▶ _THE TASK_
Return all records exactly. Nothing may be added.

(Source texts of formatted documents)
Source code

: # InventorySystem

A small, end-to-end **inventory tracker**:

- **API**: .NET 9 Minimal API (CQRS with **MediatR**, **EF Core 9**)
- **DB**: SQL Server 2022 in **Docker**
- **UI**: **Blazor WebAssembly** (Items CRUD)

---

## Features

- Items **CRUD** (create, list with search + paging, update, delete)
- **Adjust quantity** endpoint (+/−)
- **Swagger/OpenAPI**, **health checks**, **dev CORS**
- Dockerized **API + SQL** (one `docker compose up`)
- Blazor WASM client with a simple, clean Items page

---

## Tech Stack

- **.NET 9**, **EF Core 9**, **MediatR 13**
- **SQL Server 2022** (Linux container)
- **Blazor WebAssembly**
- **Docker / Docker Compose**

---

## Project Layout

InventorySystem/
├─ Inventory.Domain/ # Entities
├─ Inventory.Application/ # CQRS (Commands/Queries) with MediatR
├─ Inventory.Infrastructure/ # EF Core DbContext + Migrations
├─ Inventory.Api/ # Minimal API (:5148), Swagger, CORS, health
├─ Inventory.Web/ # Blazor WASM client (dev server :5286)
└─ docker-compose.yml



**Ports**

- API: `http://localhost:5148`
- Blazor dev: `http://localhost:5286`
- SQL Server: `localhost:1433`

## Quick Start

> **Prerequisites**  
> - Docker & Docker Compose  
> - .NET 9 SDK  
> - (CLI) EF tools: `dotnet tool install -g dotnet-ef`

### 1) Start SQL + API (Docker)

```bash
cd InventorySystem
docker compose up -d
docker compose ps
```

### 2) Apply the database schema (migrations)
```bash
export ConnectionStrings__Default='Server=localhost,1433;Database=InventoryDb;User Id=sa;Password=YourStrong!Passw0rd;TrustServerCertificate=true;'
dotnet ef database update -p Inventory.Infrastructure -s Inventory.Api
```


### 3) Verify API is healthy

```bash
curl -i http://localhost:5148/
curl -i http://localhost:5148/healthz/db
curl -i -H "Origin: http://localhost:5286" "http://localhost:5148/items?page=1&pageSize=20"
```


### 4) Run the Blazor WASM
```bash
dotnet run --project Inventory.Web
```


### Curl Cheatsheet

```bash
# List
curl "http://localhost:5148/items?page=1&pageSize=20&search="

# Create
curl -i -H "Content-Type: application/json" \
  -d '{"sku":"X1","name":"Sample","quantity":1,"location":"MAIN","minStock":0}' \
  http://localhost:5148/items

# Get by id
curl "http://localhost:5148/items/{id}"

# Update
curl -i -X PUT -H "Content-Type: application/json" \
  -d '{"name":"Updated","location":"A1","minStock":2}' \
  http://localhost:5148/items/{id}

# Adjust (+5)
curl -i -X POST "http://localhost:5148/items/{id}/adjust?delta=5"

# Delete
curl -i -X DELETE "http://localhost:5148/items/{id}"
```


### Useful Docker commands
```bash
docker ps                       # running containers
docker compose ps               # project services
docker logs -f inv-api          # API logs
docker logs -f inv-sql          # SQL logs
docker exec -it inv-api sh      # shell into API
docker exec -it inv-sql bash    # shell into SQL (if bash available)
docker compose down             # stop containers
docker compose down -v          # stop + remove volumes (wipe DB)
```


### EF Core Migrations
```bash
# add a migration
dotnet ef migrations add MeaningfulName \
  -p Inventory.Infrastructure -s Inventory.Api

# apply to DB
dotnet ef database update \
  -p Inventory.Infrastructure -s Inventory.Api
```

▶ _OUTPUT OF THE EXERCISE_
Source code

: # InventorySystem

A small, end-to-end **inventory tracker**:

- **API**: .NET 9 Minimal API (CQRS with **MediatR**, **EF Core 9**)
- **DB**: SQL Server 2022 in **Docker**
- **UI**: **Blazor WebAssembly** (Items CRUD)

---

## Features

- Items **CRUD** (create, list with search + paging, update, delete)
- **Adjust quantity** endpoint (+/−)
- **Swagger/OpenAPI**, **health checks**, **dev CORS**
- Dockerized **API + SQL** (one `docker compose up`)
- Blazor WASM client with a simple, clean Items page

---

## Tech Stack

- **.NET 9**, **EF Core 9**, **MediatR 13**
- **SQL Server 2022** (Linux container)
- **Blazor WebAssembly**
- **Docker / Docker Compose**

---

## Project Layout

InventorySystem/
├─ Inventory.Domain/ # Entities
├─ Inventory.Application/ # CQRS (Commands/Queries) with MediatR
├─ Inventory.Infrastructure/ # EF Core DbContext + Migrations
├─ Inventory.Api/ # Minimal API (:5148), Swagger, CORS, health
├─ Inventory.Web/ # Blazor WASM client (dev server :5286)
└─ docker-compose.yml



**Ports**

- API: `http://localhost:5148`
- Blazor dev: `http://localhost:5286`
- SQL Server: `localhost:1433`

## Quick Start

> **Prerequisites**  
> - Docker & Docker Compose  
> - .NET 9 SDK  
> - (CLI) EF tools: `dotnet tool install -g dotnet-ef`

### 1) Start SQL + API (Docker)

```bash
cd InventorySystem
docker compose up -d
docker compose ps
```

### 2) Apply the database schema (migrations)
```bash
export ConnectionStrings__Default='Server=localhost,1433;Database=InventoryDb;User Id=sa;Password=YourStrong!Passw0rd;TrustServerCertificate=true;'
dotnet ef database update -p Inventory.Infrastructure -s Inventory.Api
```


### 3) Verify API is healthy

```bash
curl -i http://localhost:5148/
curl -i http://localhost:5148/healthz/db
curl -i -H "Origin: http://localhost:5286" "http://localhost:5148/items?page=1&pageSize=20"
```


### 4) Run the Blazor WASM
```bash
dotnet run --project Inventory.Web
```


### Curl Cheatsheet

```bash
# List
curl "http://localhost:5148/items?page=1&pageSize=20&search="

# Create
curl -i -H "Content-Type: application/json" \
  -d '{"sku":"X1","name":"Sample","quantity":1,"location":"MAIN","minStock":0}' \
  http://localhost:5148/items

# Get by id
curl "http://localhost:5148/items/{id}"

# Update
curl -i -X PUT -H "Content-Type: application/json" \
  -d '{"name":"Updated","location":"A1","minStock":2}' \
  http://localhost:5148/items/{id}

# Adjust (+5)
curl -i -X POST "http://localhost:5148/items/{id}/adjust?delta=5"

# Delete
curl -i -X DELETE "http://localhost:5148/items/{id}"
```


### Useful Docker commands
```bash
docker ps                       # running containers
docker compose ps               # project services
docker logs -f inv-api          # API logs
docker logs -f inv-sql          # SQL logs
docker exec -it inv-api sh      # shell into API
docker exec -it inv-sql bash    # shell into SQL (if bash available)
docker compose down             # stop containers
docker compose down -v          # stop + remove volumes (wipe DB)
```


### EF Core Migrations
```bash
# add a migration
dotnet ef migrations add MeaningfulName \
  -p Inventory.Infrastructure -s Inventory.Api

# apply to DB
dotnet ef database update \
  -p Inventory.Infrastructure -s Inventory.Api
```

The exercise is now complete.